Free Blog said in June 27th, 2010 at 1:21 am    

really useful

WPBlog Shop said in June 27th, 2010 at 3:11 am    

@ifuckedyourbitchs You are SO immature. This video wasn’t made to be “hot”, it was made to give tips on breastfeeding.

Anonymous said in June 27th, 2010 at 2:07 pm    

see 1:41 the baby’s pointing the middle finger ….

Waiting on my BOY! said in June 27th, 2010 at 9:44 pm    

There are 3 things I can tell you that will help right now. 1 is support, find people who will support your efforts. Look for local groups like La Leche League or nursing mothers groups that might offer advice. 2 is get as much information as you can.

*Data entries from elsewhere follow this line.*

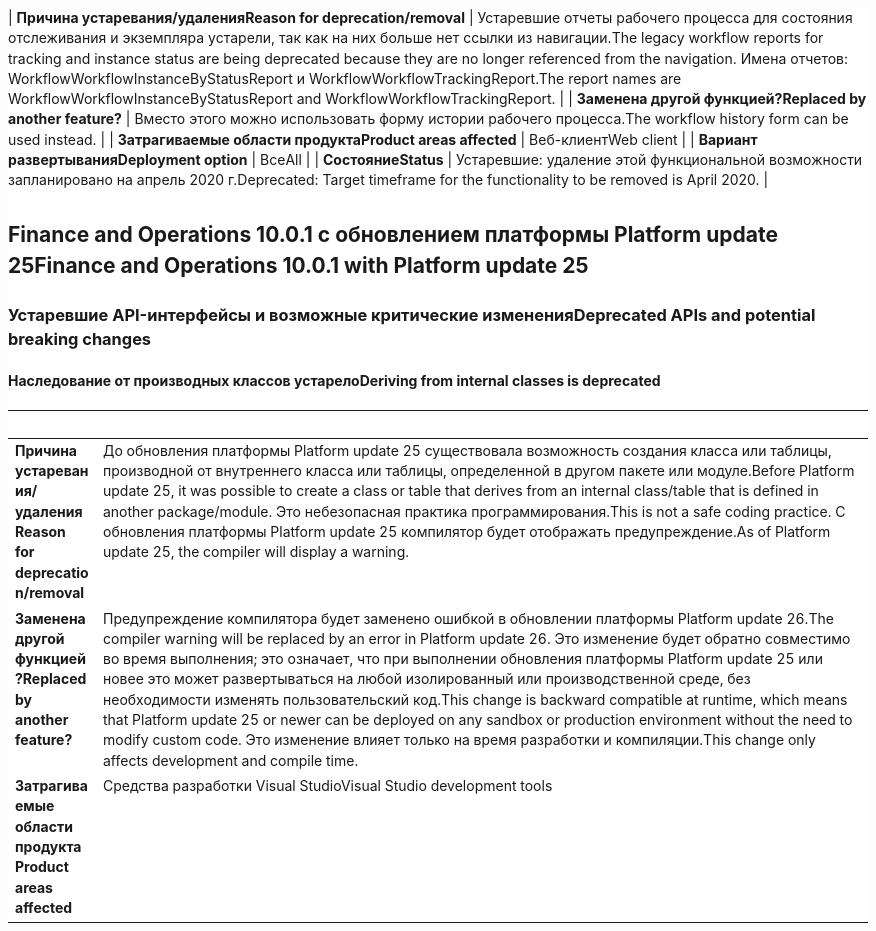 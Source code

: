 | <span data-ttu-id="e1a80-278">**Причина устаревания/удаления**</span><span class="sxs-lookup"><span data-stu-id="e1a80-278">**Reason for deprecation/removal**</span></span> | <span data-ttu-id="e1a80-279">Устаревшие отчеты рабочего процесса для состояния отслеживания и экземпляра устарели, так как на них больше нет ссылки из навигации.</span><span class="sxs-lookup"><span data-stu-id="e1a80-279">The legacy workflow reports for tracking and instance status are being deprecated because they are no longer referenced from the navigation.</span></span> <span data-ttu-id="e1a80-280">Имена отчетов: WorkflowWorkflowInstanceByStatusReport и WorkflowWorkflowTrackingReport.</span><span class="sxs-lookup"><span data-stu-id="e1a80-280">The report names are WorkflowWorkflowInstanceByStatusReport and WorkflowWorkflowTrackingReport.</span></span> |
| <span data-ttu-id="e1a80-281">**Заменена другой функцией?**</span><span class="sxs-lookup"><span data-stu-id="e1a80-281">**Replaced by another feature?**</span></span>   | <span data-ttu-id="e1a80-282">Вместо этого можно использовать форму истории рабочего процесса.</span><span class="sxs-lookup"><span data-stu-id="e1a80-282">The workflow history form can be used instead.</span></span> |
| <span data-ttu-id="e1a80-283">**Затрагиваемые области продукта**</span><span class="sxs-lookup"><span data-stu-id="e1a80-283">**Product areas affected**</span></span>         | <span data-ttu-id="e1a80-284">Веб-клиент</span><span class="sxs-lookup"><span data-stu-id="e1a80-284">Web client</span></span> |
| <span data-ttu-id="e1a80-285">**Вариант развертывания**</span><span class="sxs-lookup"><span data-stu-id="e1a80-285">**Deployment option**</span></span>              | <span data-ttu-id="e1a80-286">Все</span><span class="sxs-lookup"><span data-stu-id="e1a80-286">All</span></span> |
| <span data-ttu-id="e1a80-287">**Состояние**</span><span class="sxs-lookup"><span data-stu-id="e1a80-287">**Status**</span></span>                         | <span data-ttu-id="e1a80-288">Устаревшие: удаление этой функциональной возможности запланировано на апрель 2020 г.</span><span class="sxs-lookup"><span data-stu-id="e1a80-288">Deprecated: Target timeframe for the functionality to be removed is April 2020.</span></span> |

## <a name="finance-and-operations-1001-with-platform-update-25"></a><span data-ttu-id="e1a80-289">Finance and Operations 10.0.1 с обновлением платформы Platform update 25</span><span class="sxs-lookup"><span data-stu-id="e1a80-289">Finance and Operations 10.0.1 with Platform update 25</span></span>

### <a name="deprecated-apis-and-potential-breaking-changes"></a><span data-ttu-id="e1a80-290">Устаревшие API-интерфейсы и возможные критические изменения</span><span class="sxs-lookup"><span data-stu-id="e1a80-290">Deprecated APIs and potential breaking changes</span></span>


#### <a name="deriving-from-internal-classes-is-deprecated"></a><span data-ttu-id="e1a80-291">Наследование от производных классов устарело</span><span class="sxs-lookup"><span data-stu-id="e1a80-291">Deriving from internal classes is deprecated</span></span>

| &nbsp;  |&nbsp;  |
|------------|--------------------|
| <span data-ttu-id="e1a80-292">**Причина устаревания/удаления**</span><span class="sxs-lookup"><span data-stu-id="e1a80-292">**Reason for deprecation/removal**</span></span> | <span data-ttu-id="e1a80-293">До обновления платформы Platform update 25 существовала возможность создания класса или таблицы, производной от внутреннего класса или таблицы, определенной в другом пакете или модуле.</span><span class="sxs-lookup"><span data-stu-id="e1a80-293">Before Platform update 25, it was possible to create a class or table that derives from an internal class/table that is defined in another package/module.</span></span> <span data-ttu-id="e1a80-294">Это небезопасная практика программирования.</span><span class="sxs-lookup"><span data-stu-id="e1a80-294">This is not a safe coding practice.</span></span> <span data-ttu-id="e1a80-295">С обновления платформы Platform update 25 компилятор будет отображать предупреждение.</span><span class="sxs-lookup"><span data-stu-id="e1a80-295">As of Platform update 25, the compiler will display a warning.</span></span> |
| <span data-ttu-id="e1a80-296">**Заменена другой функцией?**</span><span class="sxs-lookup"><span data-stu-id="e1a80-296">**Replaced by another feature?**</span></span>   | <span data-ttu-id="e1a80-297">Предупреждение компилятора будет заменено ошибкой в обновлении платформы Platform update 26.</span><span class="sxs-lookup"><span data-stu-id="e1a80-297">The compiler warning will be replaced by an error in Platform update 26.</span></span> <span data-ttu-id="e1a80-298">Это изменение будет обратно совместимо во время выполнения; это означает, что при выполнении обновления платформы Platform update 25 или новее это может развертываться на любой изолированный или производственной среде, без необходимости изменять пользовательский код.</span><span class="sxs-lookup"><span data-stu-id="e1a80-298">This change is backward compatible at runtime, which means that Platform update 25 or newer can be deployed on any sandbox or production environment without the need to modify custom code.</span></span> <span data-ttu-id="e1a80-299">Это изменение влияет только на время разработки и компиляции.</span><span class="sxs-lookup"><span data-stu-id="e1a80-299">This change only affects development and compile time.</span></span>|
| <span data-ttu-id="e1a80-300">**Затрагиваемые области продукта**</span><span class="sxs-lookup"><span data-stu-id="e1a80-300">**Product areas affected**</span></span>         | <span data-ttu-id="e1a80-301">Средства разработки Visual Studio</span><span class="sxs-lookup"><span data-stu-id="e1a80-301">Visual Studio development tools</span></span> |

Knowledge is power, the more you know the better able to breastfeed you will be. There are a ton of books out there, but I'd recommend finding Dr. Sears first. Also check out the websites I put in the sources below, they've got a ton of info. the 3rd thing to have is help. Having an experienced breastfeeding mom be there face to face, show you how to get a correct latch or hold the baby can be a life saver! Again, call your local La Leche League and see if there is anyone nearby  who could come help. Call around for local doulas, some do post-partum care which includes help with breastfeeding. Local midwives would also probably have a list of people in your area who can help.
 
Good luck! 

Patty said in June 28th, 2010 at 2:37 am    

They can give you an anti depressant like Zoloft that won't effect the baby. It has a low transfer to the milk. Check out the link and talk to your doctor. As far as the bottle goes, my son would never take a bottle from me because he knew I was "the boobie". Try having some one else feed your baby a few times. When he had no other choice he took the formula. Sometimes I would even have to leave the room until my husband or one of the other family members could get him started on a bottle.

Wordpress said in June 28th, 2010 at 5:41 am    

Not a terrible video. Some good tips on positioning, however, scheduled feeding is generally not good advice for a new mother. Instead, try breastfeeding as often as baby needs. This way baby has more chance to thrive based on his/her individual needs. I also recommend contacting La Leche League International LLLi . org if you have concerns or need other advice.